Source texts of formatted documents
*** Block opens ***

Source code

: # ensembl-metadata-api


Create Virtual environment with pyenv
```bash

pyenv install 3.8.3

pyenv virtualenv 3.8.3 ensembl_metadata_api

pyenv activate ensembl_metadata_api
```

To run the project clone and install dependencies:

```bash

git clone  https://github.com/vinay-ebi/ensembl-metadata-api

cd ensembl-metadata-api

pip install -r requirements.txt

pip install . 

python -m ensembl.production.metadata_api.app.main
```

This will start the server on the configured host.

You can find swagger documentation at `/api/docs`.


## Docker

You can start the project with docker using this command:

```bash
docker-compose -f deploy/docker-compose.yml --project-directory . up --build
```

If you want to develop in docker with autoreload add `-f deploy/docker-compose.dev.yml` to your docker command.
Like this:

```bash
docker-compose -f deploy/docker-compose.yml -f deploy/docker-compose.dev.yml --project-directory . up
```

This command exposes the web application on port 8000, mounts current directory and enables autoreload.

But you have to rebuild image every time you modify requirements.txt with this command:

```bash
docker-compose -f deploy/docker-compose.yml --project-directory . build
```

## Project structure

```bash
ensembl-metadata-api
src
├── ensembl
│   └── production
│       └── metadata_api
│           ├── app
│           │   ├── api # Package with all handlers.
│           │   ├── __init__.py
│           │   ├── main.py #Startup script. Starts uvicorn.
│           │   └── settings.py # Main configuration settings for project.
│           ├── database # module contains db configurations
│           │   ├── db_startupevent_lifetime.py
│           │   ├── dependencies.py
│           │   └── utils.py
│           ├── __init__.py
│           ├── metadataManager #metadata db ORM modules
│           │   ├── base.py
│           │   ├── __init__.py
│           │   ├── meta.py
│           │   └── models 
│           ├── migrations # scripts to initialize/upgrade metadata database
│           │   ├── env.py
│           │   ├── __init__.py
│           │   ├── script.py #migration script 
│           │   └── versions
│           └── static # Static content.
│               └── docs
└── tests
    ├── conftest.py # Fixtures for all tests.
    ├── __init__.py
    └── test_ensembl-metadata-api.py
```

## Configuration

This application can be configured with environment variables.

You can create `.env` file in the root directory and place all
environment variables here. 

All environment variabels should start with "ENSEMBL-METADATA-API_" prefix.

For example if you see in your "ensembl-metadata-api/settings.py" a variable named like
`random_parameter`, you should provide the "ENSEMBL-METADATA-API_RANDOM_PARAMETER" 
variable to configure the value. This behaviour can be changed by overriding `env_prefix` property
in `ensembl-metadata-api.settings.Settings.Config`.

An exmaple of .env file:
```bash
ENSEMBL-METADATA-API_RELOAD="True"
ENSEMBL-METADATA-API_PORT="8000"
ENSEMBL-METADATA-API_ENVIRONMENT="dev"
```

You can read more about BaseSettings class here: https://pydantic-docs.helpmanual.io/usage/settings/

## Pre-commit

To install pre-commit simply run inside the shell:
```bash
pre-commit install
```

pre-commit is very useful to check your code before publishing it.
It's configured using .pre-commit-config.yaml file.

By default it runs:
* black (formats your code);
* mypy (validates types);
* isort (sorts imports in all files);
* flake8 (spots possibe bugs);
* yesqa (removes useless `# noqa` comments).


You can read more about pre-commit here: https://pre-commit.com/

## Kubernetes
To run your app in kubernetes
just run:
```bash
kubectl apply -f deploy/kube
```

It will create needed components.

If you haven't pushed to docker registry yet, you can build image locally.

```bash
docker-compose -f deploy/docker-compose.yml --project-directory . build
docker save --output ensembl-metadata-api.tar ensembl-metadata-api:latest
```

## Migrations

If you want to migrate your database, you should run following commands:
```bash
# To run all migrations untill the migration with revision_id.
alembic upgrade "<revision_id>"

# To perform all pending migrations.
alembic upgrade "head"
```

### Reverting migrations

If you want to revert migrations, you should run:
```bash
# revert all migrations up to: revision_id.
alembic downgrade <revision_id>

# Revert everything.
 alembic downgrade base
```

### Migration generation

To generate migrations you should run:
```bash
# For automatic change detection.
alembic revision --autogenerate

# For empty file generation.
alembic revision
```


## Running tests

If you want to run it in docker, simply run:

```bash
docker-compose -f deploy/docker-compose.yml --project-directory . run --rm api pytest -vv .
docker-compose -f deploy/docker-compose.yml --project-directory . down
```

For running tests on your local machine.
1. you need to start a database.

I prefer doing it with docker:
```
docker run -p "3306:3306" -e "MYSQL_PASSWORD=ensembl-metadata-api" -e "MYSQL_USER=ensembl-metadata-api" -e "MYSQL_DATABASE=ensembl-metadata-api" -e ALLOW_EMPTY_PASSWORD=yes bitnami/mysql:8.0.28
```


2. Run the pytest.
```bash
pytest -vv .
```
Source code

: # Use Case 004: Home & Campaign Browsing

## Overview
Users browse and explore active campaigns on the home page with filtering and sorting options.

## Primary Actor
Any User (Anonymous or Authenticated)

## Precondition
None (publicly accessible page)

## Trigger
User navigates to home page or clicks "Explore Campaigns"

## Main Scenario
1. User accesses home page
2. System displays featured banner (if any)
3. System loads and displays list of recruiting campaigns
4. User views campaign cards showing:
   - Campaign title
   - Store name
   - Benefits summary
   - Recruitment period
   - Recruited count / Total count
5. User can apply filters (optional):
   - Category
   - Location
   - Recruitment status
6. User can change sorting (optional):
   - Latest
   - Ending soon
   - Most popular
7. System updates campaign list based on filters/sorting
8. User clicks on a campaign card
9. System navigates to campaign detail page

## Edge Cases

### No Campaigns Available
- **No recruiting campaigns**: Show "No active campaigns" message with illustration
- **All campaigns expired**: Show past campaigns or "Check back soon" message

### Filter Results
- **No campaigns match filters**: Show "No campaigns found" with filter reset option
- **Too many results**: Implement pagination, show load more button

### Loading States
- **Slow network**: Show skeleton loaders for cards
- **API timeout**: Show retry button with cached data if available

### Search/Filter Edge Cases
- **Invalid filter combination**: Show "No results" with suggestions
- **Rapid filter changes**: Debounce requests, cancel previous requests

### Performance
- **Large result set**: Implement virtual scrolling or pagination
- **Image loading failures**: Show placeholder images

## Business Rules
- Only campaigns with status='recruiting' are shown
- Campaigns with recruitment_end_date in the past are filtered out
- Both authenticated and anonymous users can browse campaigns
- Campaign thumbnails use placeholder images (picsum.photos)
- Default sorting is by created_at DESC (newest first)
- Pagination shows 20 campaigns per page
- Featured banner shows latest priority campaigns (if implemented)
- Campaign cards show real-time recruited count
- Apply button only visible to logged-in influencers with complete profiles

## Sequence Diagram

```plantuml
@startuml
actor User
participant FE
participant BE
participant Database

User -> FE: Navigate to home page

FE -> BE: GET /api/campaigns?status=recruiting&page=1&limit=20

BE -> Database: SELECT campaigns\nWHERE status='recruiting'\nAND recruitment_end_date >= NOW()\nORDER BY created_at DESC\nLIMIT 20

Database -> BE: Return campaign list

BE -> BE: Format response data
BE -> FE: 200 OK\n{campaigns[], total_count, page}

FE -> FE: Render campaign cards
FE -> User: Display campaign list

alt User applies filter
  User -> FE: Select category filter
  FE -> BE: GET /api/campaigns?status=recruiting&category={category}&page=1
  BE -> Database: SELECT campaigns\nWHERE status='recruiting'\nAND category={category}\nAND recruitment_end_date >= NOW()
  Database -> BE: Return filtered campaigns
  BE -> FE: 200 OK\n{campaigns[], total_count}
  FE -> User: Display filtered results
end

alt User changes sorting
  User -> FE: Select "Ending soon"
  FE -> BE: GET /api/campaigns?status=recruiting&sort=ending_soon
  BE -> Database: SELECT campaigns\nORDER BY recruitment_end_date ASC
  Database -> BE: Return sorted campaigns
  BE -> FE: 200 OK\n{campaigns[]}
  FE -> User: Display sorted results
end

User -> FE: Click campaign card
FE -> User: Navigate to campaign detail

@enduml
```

*** Block closes ***

WORK ITEM:
Within the data above, pick out all lines holding the word "settings".

EXERCISE SOLUTION:
│           │   └── settings.py # Main configuration settings for project.
For example if you see in your "ensembl-metadata-api/settings.py" a variable named like
in `ensembl-metadata-api.settings.Settings.Config`.
You can read more about BaseSettings class here: https://pydantic-docs.helpmanual.io/usage/settings/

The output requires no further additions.